[Saved data entries]

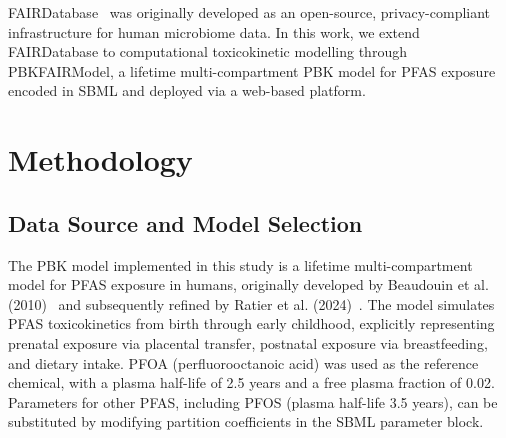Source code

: \documentclass[preprint,12pt]{elsarticle}
\begin{document}
\begin{linenumbers}
FAIRDatabase~\cite{dorst2024, roman2026} was originally developed as
an open-source, privacy-compliant infrastructure for human microbiome
data. In this work, we extend FAIRDatabase to computational
toxicokinetic modelling through PBKFAIRModel, a lifetime
multi-compartment PBK model for PFAS exposure encoded in SBML and
deployed via a web-based platform.


\section{Methodology}\label{sec2}


\subsection{Data Source and Model Selection}


The PBK model implemented in this study is a lifetime multi-compartment
model for PFAS exposure in humans, originally developed by Beaudouin
et al. (2010)~\cite{beaudouin2010} and subsequently refined by Ratier
et al. (2024)~\cite{ratier2024}. The model simulates PFAS
toxicokinetics from birth through early childhood, explicitly
representing prenatal exposure via placental transfer, postnatal
exposure via breastfeeding, and dietary intake. PFOA
(perfluorooctanoic acid) was used as the reference chemical, with a
plasma half-life of 2.5 years and a free plasma fraction of 0.02.
Parameters for other PFAS, including PFOS (plasma half-life 3.5 years),
can be substituted by modifying partition coefficients in the SBML
parameter block.


\end{linenumbers}
\end{document}
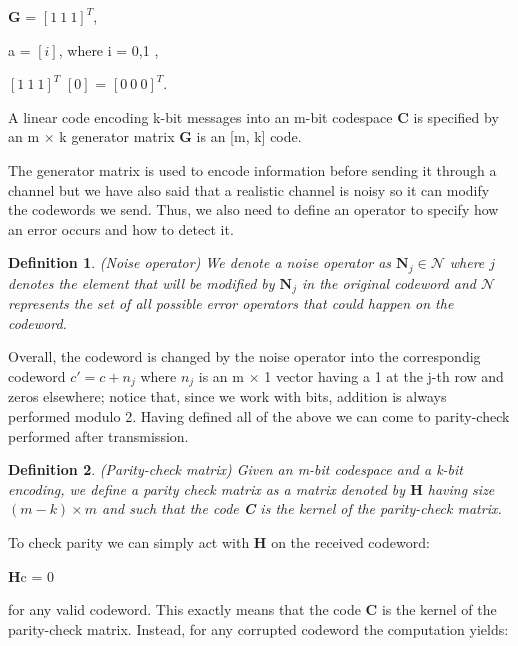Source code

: \documentclass{Configuration_Files/PoliMi3i_thesis}
\newtheorem{definition}{Definition}[chapter]
\begin{document}
\begin{center}
	\textbf{G} = $[1 \ 1 \ 1]^{T}$,  
\end{center}
\begin{center}
	a = $[i]$, where i = 0,1 ,
\end{center}
\begin{center}
	$[1 \ 1 \ 1]^{T}$ $[0]$ = $[0 \ 0 \ 0]^{T}$.
\end{center}

A linear code encoding k-bit messages into an m-bit codespace \textbf{C} is specified by an m $\times$ k generator matrix {\bf G} is an [m, k] code.\newline

The { generator matrix} is used to encode information before sending it through a channel but we have also said that a realistic channel is noisy so it can modify the codewords we send. Thus, we also need to define an operator to specify how an error occurs and how to detect it. 

\begin{definition}(Noise operator)
	We denote a noise operator as $\textbf{N}_j \in \mathcal{N}$ where $j$ denotes the element that will be modified by $\textbf{N}_j$ in the original codeword and $\mathcal{N}$  represents the set of all possible error operators that could happen on the codeword. 
\end{definition} 

Overall, the codeword is changed by the noise operator into the correspondig codeword $c' =c + {n}_j$ where ${n}_j$ is an m $\times$ 1 vector having a 1 at the j-th row and zeros elsewhere; notice that, since we work with bits, addition is always performed modulo 2.\newline
Having defined all of the above we can come to parity-check performed after transmission.

\begin{definition}(Parity-check matrix)
	Given an m-bit codespace and a k-bit encoding, we define a parity check matrix as a matrix denoted by $\textbf{H}$ having size $(m - k)\times m $ and such that the code {\bf C} is the kernel of the parity-check matrix. 
\end{definition}

To check parity we can simply act with {\bf H} on the received codeword: 

\begin{center}
	\textbf{H}c = 0  
\end{center}

for any valid codeword. This exactly means that the code {\bf C} is the kernel of the parity-check matrix.\newline
Instead, for any corrupted codeword the computation yields:
\end{document}
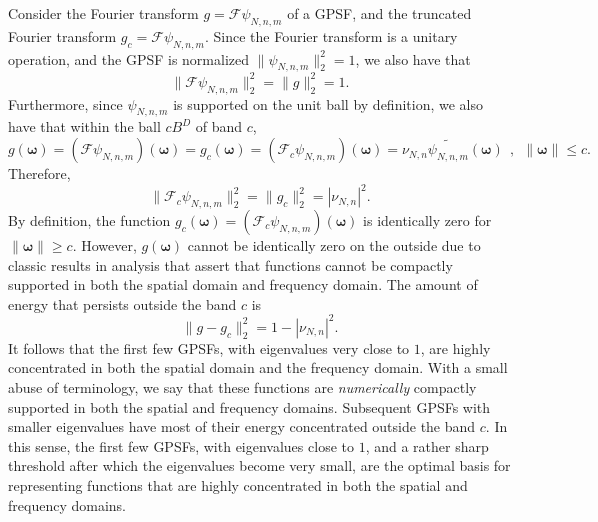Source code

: \documentclass[12pt]{article}
\begin{document}
Consider the Fourier transform $g = \mathcal{F} \psi_{N,n,m}$ of a GPSF,
and the truncated Fourier transform $g_c = \mathcal{F} \psi_{N,n,m}$.
Since the Fourier transform is a unitary operation, and the GPSF is normalized $\|\psi_{N,n,m}\|_2^2=1$,
we also have that 
\begin{equation}
\| \mathcal{F} \psi_{N,n,m} \|_2^2 = \|g\|_2^2=1. 
\end{equation}
Furthermore, since $\psi_{N,n,m}$ is supported on the unit ball by definition, we also have that within the ball $cB^D$ of band $c$, 
\begin{equation}
g({\bm \omega}) = \left( \mathcal{F} \psi_{N,n,m}\right)({\bm \omega}) =  g_c({\bm \omega}) = \left( \mathcal{F}_c \psi_{N,n,m}\right)({\bm \omega}) = \nu_{N,n} \widetilde{\psi_{N,n,m}}({\bm \omega}) ~~,~~ \|{\bm \omega}\| \leq c.
\end{equation}
Therefore, 
\begin{equation}
\| \mathcal{F}_c \psi_{N,n,m} \|_2^2 = \|g_c\|_2^2= |\nu_{N,n}|^2. 
\end{equation}
By definition, the function $g_c({\bm \omega}) = \left(\mathcal{F}_c \psi_{N,n,m}\right)({\bm \omega})$ is identically zero for $\|{\bm \omega}\| \geq c$. 
However, $g({\bm \omega})$ cannot be identically zero on the outside due to classic results in analysis that assert that functions cannot be compactly supported in both the spatial domain and frequency domain. The amount of energy that persists outside the band $c$ is
\begin{equation}
 \| g-g_c \|_2^2 = 1-|\nu_{N,n}|^2.
\end{equation}
It follows that the first few GPSFs, with eigenvalues very close to $1$, are highly concentrated in both the spatial domain 
and the frequency domain. With a small abuse of terminology, we say that these functions are {\em numerically} compactly supported in both the spatial and frequency domains. Subsequent GPSFs with smaller eigenvalues have most of their energy concentrated outside the band $c$. In this sense, the first few GPSFs, with eigenvalues close to $1$, and a rather sharp threshold after which the eigenvalues become very small, are the optimal basis for representing functions that are highly concentrated in both the spatial and frequency domains. 




%
% 
%
%
%
\end{document}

### What needs to be done
Generate a word-for-word copy of the preceding records, excluding all pictures.

### Solved exercise
Source code

: \documentclass[preprint,12pt]{elsarticle}
\begin{document}
\begin{linenumbers}
FAIRDatabase~\cite{dorst2024, roman2026} was originally developed as
an open-source, privacy-compliant infrastructure for human microbiome
data. In this work, we extend FAIRDatabase to computational
toxicokinetic modelling through PBKFAIRModel, a lifetime
multi-compartment PBK model for PFAS exposure encoded in SBML and
deployed via a web-based platform.


\section{Methodology}\label{sec2}


\subsection{Data Source and Model Selection}


The PBK model implemented in this study is a lifetime multi-compartment
model for PFAS exposure in humans, originally developed by Beaudouin
et al. (2010)~\cite{beaudouin2010} and subsequently refined by Ratier
et al. (2024)~\cite{ratier2024}. The model simulates PFAS
toxicokinetics from birth through early childhood, explicitly
representing prenatal exposure via placental transfer, postnatal
exposure via breastfeeding, and dietary intake. PFOA
(perfluorooctanoic acid) was used as the reference chemical, with a
plasma half-life of 2.5 years and a free plasma fraction of 0.02.
Parameters for other PFAS, including PFOS (plasma half-life 3.5 years),
can be substituted by modifying partition coefficients in the SBML
parameter block.


\end{linenumbers}
\end{document}
Source code

: \documentclass{Configuration_Files/PoliMi3i_thesis}
\newtheorem{definition}{Definition}[chapter]
\begin{document}
\begin{center}
	\textbf{G} = $[1 \ 1 \ 1]^{T}$,  
\end{center}
\begin{center}
	a = $[i]$, where i = 0,1 ,
\end{center}
\begin{center}
	$[1 \ 1 \ 1]^{T}$ $[0]$ = $[0 \ 0 \ 0]^{T}$.
\end{center}

A linear code encoding k-bit messages into an m-bit codespace \textbf{C} is specified by an m $\times$ k generator matrix {\bf G} is an [m, k] code.\newline

The { generator matrix} is used to encode information before sending it through a channel but we have also said that a realistic channel is noisy so it can modify the codewords we send. Thus, we also need to define an operator to specify how an error occurs and how to detect it. 

\begin{definition}(Noise operator)
	We denote a noise operator as $\textbf{N}_j \in \mathcal{N}$ where $j$ denotes the element that will be modified by $\textbf{N}_j$ in the original codeword and $\mathcal{N}$  represents the set of all possible error operators that could happen on the codeword. 
\end{definition} 

Overall, the codeword is changed by the noise operator into the correspondig codeword $c' =c + {n}_j$ where ${n}_j$ is an m $\times$ 1 vector having a 1 at the j-th row and zeros elsewhere; notice that, since we work with bits, addition is always performed modulo 2.\newline
Having defined all of the above we can come to parity-check performed after transmission.

\begin{definition}(Parity-check matrix)
	Given an m-bit codespace and a k-bit encoding, we define a parity check matrix as a matrix denoted by $\textbf{H}$ having size $(m - k)\times m $ and such that the code {\bf C} is the kernel of the parity-check matrix. 
\end{definition}

To check parity we can simply act with {\bf H} on the received codeword: 

\begin{center}
	\textbf{H}c = 0  
\end{center}

for any valid codeword. This exactly means that the code {\bf C} is the kernel of the parity-check matrix.\newline
Instead, for any corrupted codeword the computation yields:
\end{document}
Source code

: \documentclass[12pt]{article}
\begin{document}
Consider the Fourier transform $g = \mathcal{F} \psi_{N,n,m}$ of a GPSF,
and the truncated Fourier transform $g_c = \mathcal{F} \psi_{N,n,m}$.
Since the Fourier transform is a unitary operation, and the GPSF is normalized $\|\psi_{N,n,m}\|_2^2=1$,
we also have that 
\begin{equation}
\| \mathcal{F} \psi_{N,n,m} \|_2^2 = \|g\|_2^2=1. 
\end{equation}
Furthermore, since $\psi_{N,n,m}$ is supported on the unit ball by definition, we also have that within the ball $cB^D$ of band $c$, 
\begin{equation}
g({\bm \omega}) = \left( \mathcal{F} \psi_{N,n,m}\right)({\bm \omega}) =  g_c({\bm \omega}) = \left( \mathcal{F}_c \psi_{N,n,m}\right)({\bm \omega}) = \nu_{N,n} \widetilde{\psi_{N,n,m}}({\bm \omega}) ~~,~~ \|{\bm \omega}\| \leq c.
\end{equation}
Therefore, 
\begin{equation}
\| \mathcal{F}_c \psi_{N,n,m} \|_2^2 = \|g_c\|_2^2= |\nu_{N,n}|^2. 
\end{equation}
By definition, the function $g_c({\bm \omega}) = \left(\mathcal{F}_c \psi_{N,n,m}\right)({\bm \omega})$ is identically zero for $\|{\bm \omega}\| \geq c$. 
However, $g({\bm \omega})$ cannot be identically zero on the outside due to classic results in analysis that assert that functions cannot be compactly supported in both the spatial domain and frequency domain. The amount of energy that persists outside the band $c$ is
\begin{equation}
 \| g-g_c \|_2^2 = 1-|\nu_{N,n}|^2.
\end{equation}
It follows that the first few GPSFs, with eigenvalues very close to $1$, are highly concentrated in both the spatial domain 
and the frequency domain. With a small abuse of terminology, we say that these functions are {\em numerically} compactly supported in both the spatial and frequency domains. Subsequent GPSFs with smaller eigenvalues have most of their energy concentrated outside the band $c$. In this sense, the first few GPSFs, with eigenvalues close to $1$, and a rather sharp threshold after which the eigenvalues become very small, are the optimal basis for representing functions that are highly concentrated in both the spatial and frequency domains. 




%
% 
%
%
%
\end{document}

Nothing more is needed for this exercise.